*Exercise:* Your task is to return all of the entries below exactly, leaving out each picture.

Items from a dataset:
====================

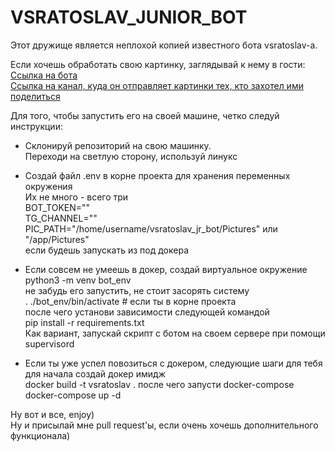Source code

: # VSRATOSLAV_JUNIOR_BOT

Этот дружище является неплохой копией известного бота vsratoslav-а.  

Если хочешь обработать свою картинку, заглядывай к нему в гости:  
[Ссылка на бота](https://t.me/vsratoslav_jr_bot)  
[Ссылка на канал, куда он отправляет картинки тех, кто захотел ими поделиться](https://t.me/vsratoslav_jr_bot_channel)  

 
Для того, чтобы запустить его на своей машине, четко следуй инструкции:

+ Склонируй репозиторий на свою машинку.  
Переходи на светлую сторону, используй линукс
+ Создай файл .env в корне проекта для хранения переменных окружения  
Их не много - всего три  
BOT_TOKEN=""  
TG_CHANNEL=""  
PIC_PATH="/home/username/vsratoslav_jr_bot/Pictures" или "/app/Pictures"  
 если будешь запускать из под докера  
 
+ Если совсем не умеешь в докер, создай виртуальное окружение  
python3 -m venv bot_env  
не забудь его запустить, не стоит засорять систему   
. ./bot_env/bin/activate  # если ты в корне проекта  
после чего установи зависимости следующей командой  
pip install -r requirements.txt  
Как вариант, запускай скрипт с ботом на своем сервере при помощи supervisord

+ Если ты уже успел повозиться с докером, следующие шаги для тебя  
для начала создай докер имидж  
docker build -t vsratoslav .
после чего запусти docker-compose  
docker-compose up -d  

Ну вот и все, enjoy)  
Ну и присылай мне pull request'ы, если очень хочешь дополнительного функционала)
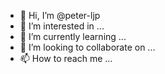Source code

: - 👋 Hi, I’m @peter-ljp
- 👀 I’m interested in ...
- 🌱 I’m currently learning ...
- 💞️ I’m looking to collaborate on ...
- 📫 How to reach me ...

<!---
peter-ljp/peter-ljp is a ✨ special ✨ repository because its `README.md` (this file) appears on your GitHub profile.
You can click the Preview link to take a look at your changes.
--->
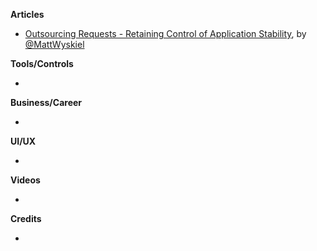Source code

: 
**Articles**

* [Outsourcing Requests - Retaining Control of Application Stability](https://mattwyskiel.com/posts/2019/02/08/outsourcing-requests.html), by [@MattWyskiel](https://twitter.com/MattWyskiel)

**Tools/Controls**

* 

**Business/Career**

* 

**UI/UX**

* 

**Videos**

* 

**Credits**

* 
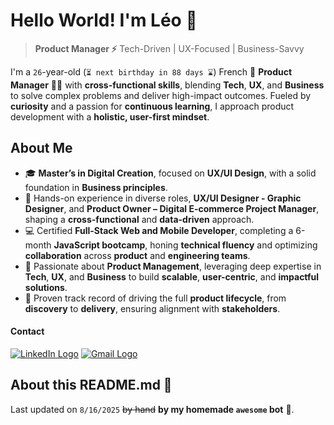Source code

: # Hello World! I'm Léo 👋

> **Product Manager ⚡️** Tech-Driven | UX-Focused | Business-Savvy

I'm a `26`-year-old (`⏳ next birthday in 88 days ⌛️`) French 🥐 **Product Manager** 👨‍💻 with **cross-functional skills**, blending **Tech**, **UX**, and **Business** to solve complex problems and deliver high-impact outcomes. Fueled by **curiosity** and a passion for **continuous learning**, I approach product development with a **holistic, user-first mindset**.

## About Me

- 🎓 **Master’s in Digital Creation**, focused on **UX/UI Design**, with a solid foundation in **Business principles**.
- 💼 Hands-on experience in diverse roles, **UX/UI Designer - Graphic Designer**, and **Product Owner – Digital E-commerce Project Manager**, shaping a **cross-functional** and **data-driven** approach.
- 💻 Certified **Full-Stack Web and Mobile Developer**, completing a 6-month **JavaScript bootcamp**, honing **technical fluency** and optimizing **collaboration** across **product** and **engineering teams**.
- 🚀 Passionate about **Product Management**, leveraging deep expertise in **Tech**, **UX**, and **Business** to build **scalable**, **user-centric**, and **impactful solutions**.
- 🔄 Proven track record of driving the full **product lifecycle**, from **discovery** to **delivery**, ensuring alignment with **stakeholders**.

#### Contact

[![LinkedIn Logo](https://img.shields.io/static/v1?message=LinkedIn&logo=linkedin&label=&color=0077B5&logoColor=white&labelColor=&style=flat)](https://www.linkedin.com/in/leoturco/)
[![Gmail Logo](https://img.shields.io/static/v1?message=Gmail&logo=gmail&label=&color=D14836&logoColor=white&labelColor=&style=flat)](mailto:leo.turco.83@gmail.com)

<!--
## Technical Stack

#### Front-end

![HTML5](https://skillicons.dev/icons?i=html)
![CSS3](https://skillicons.dev/icons?i=css)
![Sass](https://skillicons.dev/icons?i=sass)
![Tailwind CSS](https://skillicons.dev/icons?i=tailwind)
![JavaScript](https://skillicons.dev/icons?i=js)
![TypeScript](https://skillicons.dev/icons?i=ts)
![Vite](https://skillicons.dev/icons?i=vite)
![React](https://skillicons.dev/icons?i=react)
![Redux](https://skillicons.dev/icons?i=redux)
![Next.js](https://skillicons.dev/icons?i=nextjs)


#### Back-end

![Node.js](https://skillicons.dev/icons?i=nodejs)
![Express](https://skillicons.dev/icons?i=express)
![PostgreSQL](https://skillicons.dev/icons?i=postgres)
![Sequelize](https://skillicons.dev/icons?i=sequelize)
![Redis](https://skillicons.dev/icons?i=redis)

#### Testing

![Jest](https://skillicons.dev/icons?i=jest)

#### Design

![Figma](https://skillicons.dev/icons?i=figma)
![Adobe XD](https://skillicons.dev/icons?i=xd)
![Adobe Photoshop](https://skillicons.dev/icons?i=ps)
![Adobe Illustrator](https://skillicons.dev/icons?i=ai)

## GitHub Stats

#### Visitor counter

![Visitor counter](https://profile-counter.glitch.me/luteor/count.svg?)

![Stats Graph](https://github-readme-stats.vercel.app/api?username=luteor&hide_title=false&hide_rank=&show_icons=true&include_all_commits=true&count_private=true&disable_animations=false&theme=dracula&locale=en&hide_border=false&order=1)

![Languages Graph](https://github-readme-stats.vercel.app/api/top-langs?username=luteor&locale=en&hide_title=false&layout=compact&card_width=320&langs_count=5&theme=dracula&hide_border=false&order=2)

![Streak Graph](https://streak-stats.demolab.com?user=luteor&locale=en&mode=daily&theme=dracula&hide_border=false&border_radius=5&order=3) 
-->

## About this README.md 📄

Last updated on `8/16/2025` ~~by hand~~ **by my homemade `awesome` bot** 🤖.
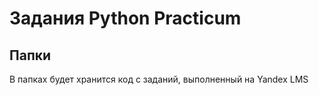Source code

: # Задания Python Practicum
## Папки
В папках будет хранится код с заданий, выполненный на Yandex LMS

====================

*Reply:*
Source code

: # VSRATOSLAV_JUNIOR_BOT

Этот дружище является неплохой копией известного бота vsratoslav-а.  

Если хочешь обработать свою картинку, заглядывай к нему в гости:  
[Ссылка на бота](https://t.me/vsratoslav_jr_bot)  
[Ссылка на канал, куда он отправляет картинки тех, кто захотел ими поделиться](https://t.me/vsratoslav_jr_bot_channel)  

 
Для того, чтобы запустить его на своей машине, четко следуй инструкции:

+ Склонируй репозиторий на свою машинку.  
Переходи на светлую сторону, используй линукс
+ Создай файл .env в корне проекта для хранения переменных окружения  
Их не много - всего три  
BOT_TOKEN=""  
TG_CHANNEL=""  
PIC_PATH="/home/username/vsratoslav_jr_bot/Pictures" или "/app/Pictures"  
 если будешь запускать из под докера  
 
+ Если совсем не умеешь в докер, создай виртуальное окружение  
python3 -m venv bot_env  
не забудь его запустить, не стоит засорять систему   
. ./bot_env/bin/activate  # если ты в корне проекта  
после чего установи зависимости следующей командой  
pip install -r requirements.txt  
Как вариант, запускай скрипт с ботом на своем сервере при помощи supervisord

+ Если ты уже успел повозиться с докером, следующие шаги для тебя  
для начала создай докер имидж  
docker build -t vsratoslav .
после чего запусти docker-compose  
docker-compose up -d  

Ну вот и все, enjoy)  
Ну и присылай мне pull request'ы, если очень хочешь дополнительного функционала)
Source code

: - 👋 Hi, I’m @peter-ljp
- 👀 I’m interested in ...
- 🌱 I’m currently learning ...
- 💞️ I’m looking to collaborate on ...
- 📫 How to reach me ...

<!---
peter-ljp/peter-ljp is a ✨ special ✨ repository because its `README.md` (this file) appears on your GitHub profile.
You can click the Preview link to take a look at your changes.
--->
Source code

: 
**Articles**

* [Outsourcing Requests - Retaining Control of Application Stability](https://mattwyskiel.com/posts/2019/02/08/outsourcing-requests.html), by [@MattWyskiel](https://twitter.com/MattWyskiel)

**Tools/Controls**

* 

**Business/Career**

* 

**UI/UX**

* 

**Videos**

* 

**Credits**

* 
Source code

: # Hello World! I'm Léo 👋

> **Product Manager ⚡️** Tech-Driven | UX-Focused | Business-Savvy

I'm a `26`-year-old (`⏳ next birthday in 88 days ⌛️`) French 🥐 **Product Manager** 👨‍💻 with **cross-functional skills**, blending **Tech**, **UX**, and **Business** to solve complex problems and deliver high-impact outcomes. Fueled by **curiosity** and a passion for **continuous learning**, I approach product development with a **holistic, user-first mindset**.

## About Me

- 🎓 **Master’s in Digital Creation**, focused on **UX/UI Design**, with a solid foundation in **Business principles**.
- 💼 Hands-on experience in diverse roles, **UX/UI Designer - Graphic Designer**, and **Product Owner – Digital E-commerce Project Manager**, shaping a **cross-functional** and **data-driven** approach.
- 💻 Certified **Full-Stack Web and Mobile Developer**, completing a 6-month **JavaScript bootcamp**, honing **technical fluency** and optimizing **collaboration** across **product** and **engineering teams**.
- 🚀 Passionate about **Product Management**, leveraging deep expertise in **Tech**, **UX**, and **Business** to build **scalable**, **user-centric**, and **impactful solutions**.
- 🔄 Proven track record of driving the full **product lifecycle**, from **discovery** to **delivery**, ensuring alignment with **stakeholders**.

#### Contact

[![LinkedIn Logo](https://img.shields.io/static/v1?message=LinkedIn&logo=linkedin&label=&color=0077B5&logoColor=white&labelColor=&style=flat)](https://www.linkedin.com/in/leoturco/)
[![Gmail Logo](https://img.shields.io/static/v1?message=Gmail&logo=gmail&label=&color=D14836&logoColor=white&labelColor=&style=flat)](mailto:leo.turco.83@gmail.com)

<!--
## Technical Stack

#### Front-end

![HTML5](https://skillicons.dev/icons?i=html)
![CSS3](https://skillicons.dev/icons?i=css)
![Sass](https://skillicons.dev/icons?i=sass)
![Tailwind CSS](https://skillicons.dev/icons?i=tailwind)
![JavaScript](https://skillicons.dev/icons?i=js)
![TypeScript](https://skillicons.dev/icons?i=ts)
![Vite](https://skillicons.dev/icons?i=vite)
![React](https://skillicons.dev/icons?i=react)
![Redux](https://skillicons.dev/icons?i=redux)
![Next.js](https://skillicons.dev/icons?i=nextjs)


#### Back-end

![Node.js](https://skillicons.dev/icons?i=nodejs)
![Express](https://skillicons.dev/icons?i=express)
![PostgreSQL](https://skillicons.dev/icons?i=postgres)
![Sequelize](https://skillicons.dev/icons?i=sequelize)
![Redis](https://skillicons.dev/icons?i=redis)

#### Testing

![Jest](https://skillicons.dev/icons?i=jest)

#### Design

![Figma](https://skillicons.dev/icons?i=figma)
![Adobe XD](https://skillicons.dev/icons?i=xd)
![Adobe Photoshop](https://skillicons.dev/icons?i=ps)
![Adobe Illustrator](https://skillicons.dev/icons?i=ai)

## GitHub Stats

#### Visitor counter

![Visitor counter](https://profile-counter.glitch.me/luteor/count.svg?)

![Stats Graph](https://github-readme-stats.vercel.app/api?username=luteor&hide_title=false&hide_rank=&show_icons=true&include_all_commits=true&count_private=true&disable_animations=false&theme=dracula&locale=en&hide_border=false&order=1)

![Languages Graph](https://github-readme-stats.vercel.app/api/top-langs?username=luteor&locale=en&hide_title=false&layout=compact&card_width=320&langs_count=5&theme=dracula&hide_border=false&order=2)

![Streak Graph](https://streak-stats.demolab.com?user=luteor&locale=en&mode=daily&theme=dracula&hide_border=false&border_radius=5&order=3) 
-->

## About this README.md 📄

Last updated on `8/16/2025` ~~by hand~~ **by my homemade `awesome` bot** 🤖.
Source code

: # Задания Python Practicum
## Папки
В папках будет хранится код с заданий, выполненный на Yandex LMS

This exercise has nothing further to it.